C. The Source of Truth for Assets

  • Function: set_manifest_entry / get_bin
  • Role: Stores the authoritative SHA-256 hash of system assets and the binary content itself. This decouples file serving from the API logic.

D. The Event Bus (Pub/Sub)

  • Function: publish_update
  • Role: Broadcasts job status changes (e.g., "Job 123 Completed") to all connected clients instantly, regardless of which server instance they are connected to.

3. The Asset Lifecycle (Data Plane)

The Asset Architecture follows a strict Writer/Reader separation.

The Manager (keyforge-assetmgr)

  • Role: The Write Master (Daemon).
  • Privileges: Read/Write access to Valkey.

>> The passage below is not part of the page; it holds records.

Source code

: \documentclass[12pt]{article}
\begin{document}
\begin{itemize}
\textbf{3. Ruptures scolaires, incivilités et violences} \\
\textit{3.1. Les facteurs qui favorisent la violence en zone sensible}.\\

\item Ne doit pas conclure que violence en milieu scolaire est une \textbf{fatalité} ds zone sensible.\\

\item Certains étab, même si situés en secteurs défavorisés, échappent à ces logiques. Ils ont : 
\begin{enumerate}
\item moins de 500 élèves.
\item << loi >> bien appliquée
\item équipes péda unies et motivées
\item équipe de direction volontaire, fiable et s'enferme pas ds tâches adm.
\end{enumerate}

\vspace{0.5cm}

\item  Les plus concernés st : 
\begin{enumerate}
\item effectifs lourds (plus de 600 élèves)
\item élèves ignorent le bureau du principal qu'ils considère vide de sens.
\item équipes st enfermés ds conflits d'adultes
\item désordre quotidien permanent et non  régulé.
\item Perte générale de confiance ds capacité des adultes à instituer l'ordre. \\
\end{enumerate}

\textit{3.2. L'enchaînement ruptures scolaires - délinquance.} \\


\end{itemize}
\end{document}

Read access to Disk.
  • Lifecycle: Long-running process.
  • Behavior:
    1. Boot: Scans data/system, validates every file, and hydrates Valkey.
    2. Runtime: Watches the filesystem using OS-native events (inotify/FSEvents).
    3. Update: When a file changes, it re-validates and re-uploads atomically.
    4. Notify: Publishes asset_update events to the cluster so caches can be invalidated.

The Server (keyforge-assets)

  • Role: The Read Replica (Gateway).
  • Privileges: Read-Only access to Valkey. No Disk access required.
  • Lifecycle: Stateless request handler.
  • Behavior: Serves HTTP requests by streaming data directly from Valkey memory.

4. Ingress Architecture (Subdomains)

To leverage Cloudflare's DDoS protection and caching, all services are exposed via Port 443 using distinct subdomains.

Service Subdomain Internal Target
Frontend keyforge.infodungeon.com web (Static Files)
Hive API api.keyforge.infodungeon.com hive:3000
Assets assets.keyforge.infodungeon.com assets:3001

The Gateway (Apache): A single web container runs Apache httpd. It handles: 1. SSL Termination: Manages certificates for all subdomains. 2. Reverse Proxy: Routes traffic to internal containers (hive, assets) based on the Host header. 3. Security Headers: Enforces HSTS, X-Frame-Options, etc.

5. Containerization Strategy

We adhere to the Minimal Attack Surface doctrine.

Rust Services (hive, assets, assetmgr)

  • Base Image: gcr.io/distroless/cc-debian12
  • Components: Contains only the compiled binary, glibc, libssl, and libgcc.
  • Security: No shell (/bin/sh), no package manager (apt), no temp files.
  • Size: ~25MB compressed.

Infrastructure Services

  • Database: postgres:16-alpine. Standard minimal image based on Alpine Linux.
  • Web Proxy: httpd:alpine. Minimal Apache build based on Alpine Linux.

6. Secret Management

  • Storage: Environment Variables (HIVE_SECRET, DATABASE_URL, KEYFORGE_VALKEY_URL).
  • Rotation:
    1. Update the Secret in the Orchestrator.
    2. Trigger a Rolling Restart.
    3. Nodes re-authenticate with the new secret.

7. Disaster Recovery

  • RPO: 24 Hours (Daily Backups).
  • RTO: 1 Hour (Redeploy Stack).
  • Strategy: Postgres Dump for persistent state. Assets re-hydrated automatically by assetmgr from the mounted volume or container image.